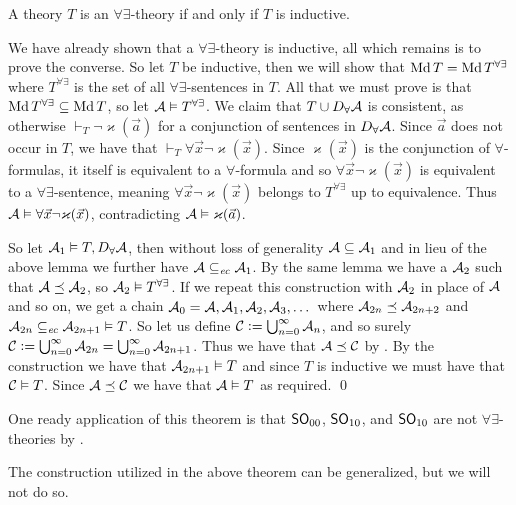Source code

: \bthrm

    A theory $T$ is an $\forall\exists$-theory if and only if $T$ is inductive.

\ethrm

We have already shown that a $\forall\exists$-theory is inductive, all which remains is to prove the converse.
So let $T$ be inductive, then we will show that $\Md T=\Md T^{\forall\exists}$ where $T^{\forall\exists}$ is the set of all $\forall\exists$-sentences in $T$.
All that we must prove is that $\Md T^{\forall\exists}\subseteq\Md T$, so let ${\cal A}\vDash T^{\forall\exists}$.
We claim that $T\cup D_\forall{\cal A}$ is consistent, as otherwise $\vdash_T\neg\varkappa(\vec a)$ for a conjunction of sentences in $D_\forall{\cal A}$.
Since $\vec a$ does not occur in $T$, we have that $\vdash_T\forall\vec x\neg\varkappa(\vec x)$.
Since $\varkappa(\vec x)$ is the conjunction of $\forall$-formulas, it itself is equivalent to a $\forall$-formula and so $\forall\vec x\neg\varkappa(\vec x)$ is equivalent to a $\forall\exists$-sentence,
meaning $\forall\vec x\neg\varkappa(\vec x)$ belongs to $T^{\forall\exists}$ up to equivalence.
Thus ${\cal A}\vDash\forall\vec x\neg\varkappa(\vec x)$, contradicting ${\cal A}\vDash\varkappa(\vec a)$.

So let ${\cal A}_1\vDash T,D_\forall{\cal A}$, then without loss of generality ${\cal A}\subseteq{\cal A}_1$ and in lieu of the above lemma we further have ${\cal A}\subseteq_{\it ec}{\cal A}_1$.
By the same lemma we have a ${\cal A}_2$ such that ${\cal A}\preceq{\cal A}_2$, so ${\cal A}_2\vDash T^{\forall\exists}$.
If we repeat this construction with ${\cal A}_2$ in place of ${\cal A}$ and so on, we get a chain ${\cal A}_0={\cal A},{\cal A}_1,{\cal A}_2,{\cal A}_3,\dots$ where ${\cal A}_{2n}\preceq{\cal A}_{2n+2}$ and
${\cal A}_{2n}\subseteq_{\it ec}{\cal A}_{2n+1}\vDash T$.
So let us define ${\cal C}\coloneqq\bigcup_{n=0}^\infty{\cal A}_n$, and so surely ${\cal C}\coloneqq\bigcup_{n=0}^\infty{\cal A}_{2n}=\bigcup_{n=0}^\infty{\cal A}_{2n+1}$.
Thus we have that ${\cal A}\preceq{\cal C}$ by .
By the construction we have that ${\cal A}_{2n+1}\vDash T$ and since $T$ is inductive we must have that ${\cal C}\vDash T$.
Since ${\cal A}\preceq{\cal C}$ we have that ${\cal A}\vDash T$ as required.
\qed

One ready application of this theorem is that ${\sf SO}_{00}$, ${\sf SO}_{10}$, and ${\sf SO}_{10}$ are not $\forall\exists$-theories by .

The construction utilized in the above theorem can be generalized, but we will not do so.

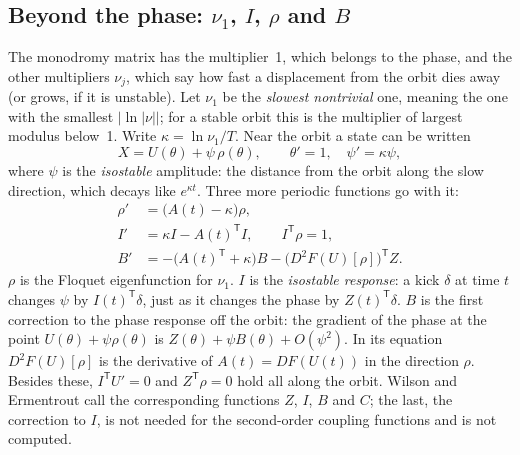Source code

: \documentclass[11pt,a4paper]{article}
\begin{document}
\subsection*{Beyond the phase: $\nu_1$, $I$, $\rho$ and $B$}\label{sec:isostable}

The monodromy matrix has the multiplier~1, which belongs to the phase, and the other multipliers $\nu_j$, which say how fast a displacement from the orbit dies away (or grows, if it is unstable). Let $\nu_1$ be the \emph{slowest nontrivial} one, meaning the one with the smallest $|\ln|\nu||$; for a stable orbit this is the multiplier of largest modulus below~1. Write $\kappa=\ln\nu_1/T$. Near the orbit a state can be written
\begin{equation}
  X=U(\theta)+\psi\,\rho(\theta),\qquad \theta'=1,\quad \psi'=\kappa\psi,
\end{equation}
where $\psi$ is the \emph{isostable} amplitude: the distance from the orbit along the slow direction, which decays like $e^{\kappa t}$. Three more periodic functions go with it:
\begin{align}
  \rho'&=\bigl(A(t)-\kappa\bigr)\rho, \\
  I'&=\kappa I-A(t)^{\mathsf T}I,\qquad I^{\mathsf T}\rho=1, \\
  B'&=-\bigl(A(t)^{\mathsf T}+\kappa\bigr)B-\bigl(D^2F(U)[\rho]\bigr)^{\mathsf T}Z .
\end{align}
$\rho$ is the Floquet eigenfunction for $\nu_1$. $I$ is the \emph{isostable response}: a kick $\delta$ at time $t$ changes $\psi$ by $I(t)^{\mathsf T}\delta$, just as it changes the phase by $Z(t)^{\mathsf T}\delta$. $B$ is the first correction to the phase response off the orbit: the gradient of the phase at the point $U(\theta)+\psi\rho(\theta)$ is $Z(\theta)+\psi B(\theta)+O(\psi^2)$. In its equation $D^2F(U)[\rho]$ is the derivative of $A(t)=DF(U(t))$ in the direction $\rho$. Besides these, $I^{\mathsf T}U'=0$ and $Z^{\mathsf T}\rho=0$ hold all along the orbit. Wilson and Ermentrout \cite{wilson2019} call the corresponding functions $Z$, $I$, $B$ and $C$; the last, the correction to $I$, is not needed for the second-order coupling functions and is not computed.
\end{document}

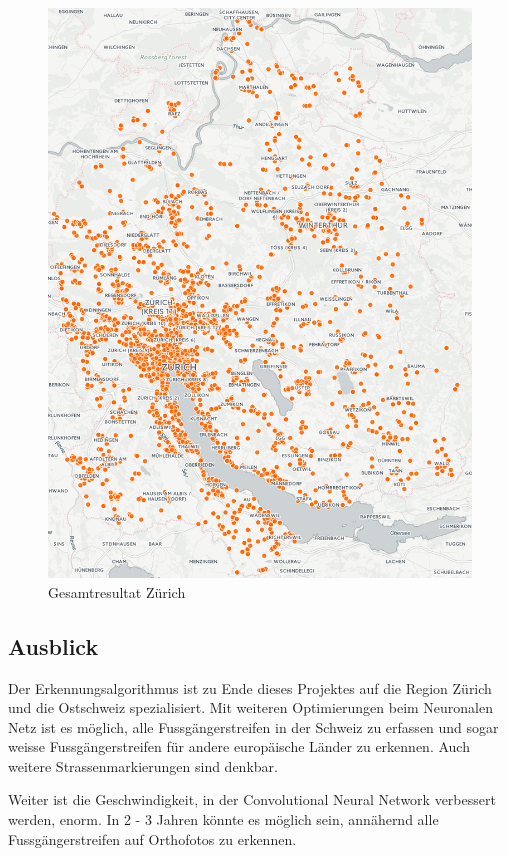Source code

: \\
\begin{figure}[H]
	\centering
	\includegraphics[width=\textwidth -80mm]{images/karte.png}
	\caption{Gesamtresultat Zürich}
\end{figure}

\subsection*{Ausblick}
Der Erkennungsalgorithmus ist zu Ende dieses Projektes auf die Region Zürich und die Ostschweiz spezialisiert. Mit weiteren Optimierungen beim Neuronalen Netz ist es möglich, alle Fussgängerstreifen in der Schweiz zu erfassen und sogar weisse Fussgängerstreifen für andere europäische Länder zu erkennen. Auch weitere Strassenmarkierungen sind denkbar.

Weiter ist die Geschwindigkeit, in der Convolutional Neural Network verbessert werden, enorm. In 2 - 3 Jahren könnte es möglich sein, annähernd alle Fussgängerstreifen auf Orthofotos zu erkennen.
\newpage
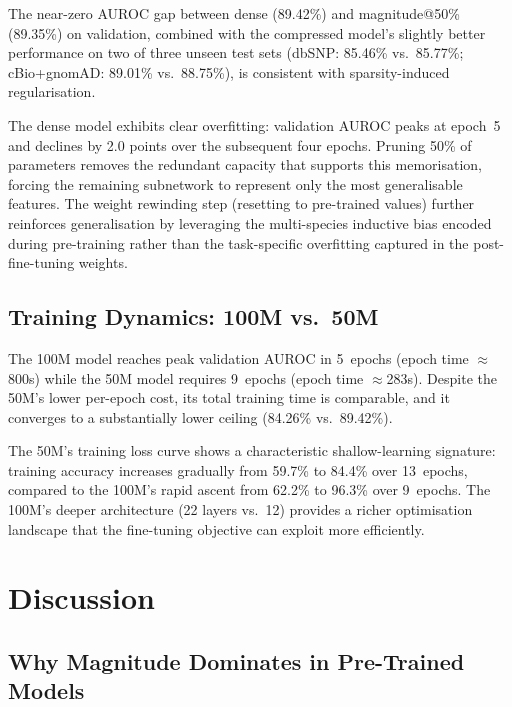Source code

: \documentclass[journal]{IEEEtran}
\begin{document}
The near-zero AUROC gap between dense (89.42\%) and
magnitude@50\% (89.35\%) on validation, combined with the
compressed model's slightly better performance on
two of three unseen test sets (dbSNP: 85.46\% vs.\ 85.77\%;
cBio+gnomAD: 89.01\% vs.\ 88.75\%), is consistent with
sparsity-induced regularisation.

The dense model exhibits clear overfitting: validation AUROC
peaks at epoch~5 and declines by 2.0 points over the
subsequent four epochs.
Pruning 50\% of parameters removes the redundant capacity
that supports this memorisation, forcing the remaining
subnetwork to represent only the most generalisable features.
The weight rewinding step (resetting to pre-trained values)
further reinforces generalisation by leveraging the
multi-species inductive bias encoded during pre-training
rather than the task-specific overfitting captured in the
post-fine-tuning weights.

\subsection{Training Dynamics: 100M vs.\ 50M}

The 100M model reaches peak validation AUROC in 5~epochs
(epoch time $\approx$800s) while the 50M model requires
9~epochs (epoch time $\approx$283s).
Despite the 50M's lower per-epoch cost, its total training
time is comparable, and it converges to a substantially lower
ceiling (84.26\% vs.\ 89.42\%).

The 50M's training loss curve shows a characteristic
shallow-learning signature: training accuracy increases
gradually from 59.7\% to 84.4\% over 13~epochs, compared to
the 100M's rapid ascent from 62.2\% to 96.3\% over 9~epochs.
The 100M's deeper architecture (22 layers vs.\ 12) provides
a richer optimisation landscape that the fine-tuning
objective can exploit more efficiently.


\section{Discussion}
\label{sec:discussion}

\subsection{Why Magnitude Dominates in Pre-Trained Models}
\end{document}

Task statement
Find and copy each line above holding "conjunction".

Response
We claim that $T\cup D_\forall{\cal A}$ is consistent, as otherwise $\vdash_T\neg\varkappa(\vec a)$ for a conjunction of sentences in $D_\forall{\cal A}$.
Since $\varkappa(\vec x)$ is the conjunction of $\forall$-formulas, it itself is equivalent to a $\forall$-formula and so $\forall\vec x\neg\varkappa(\vec x)$ is equivalent to a $\forall\exists$-sentence,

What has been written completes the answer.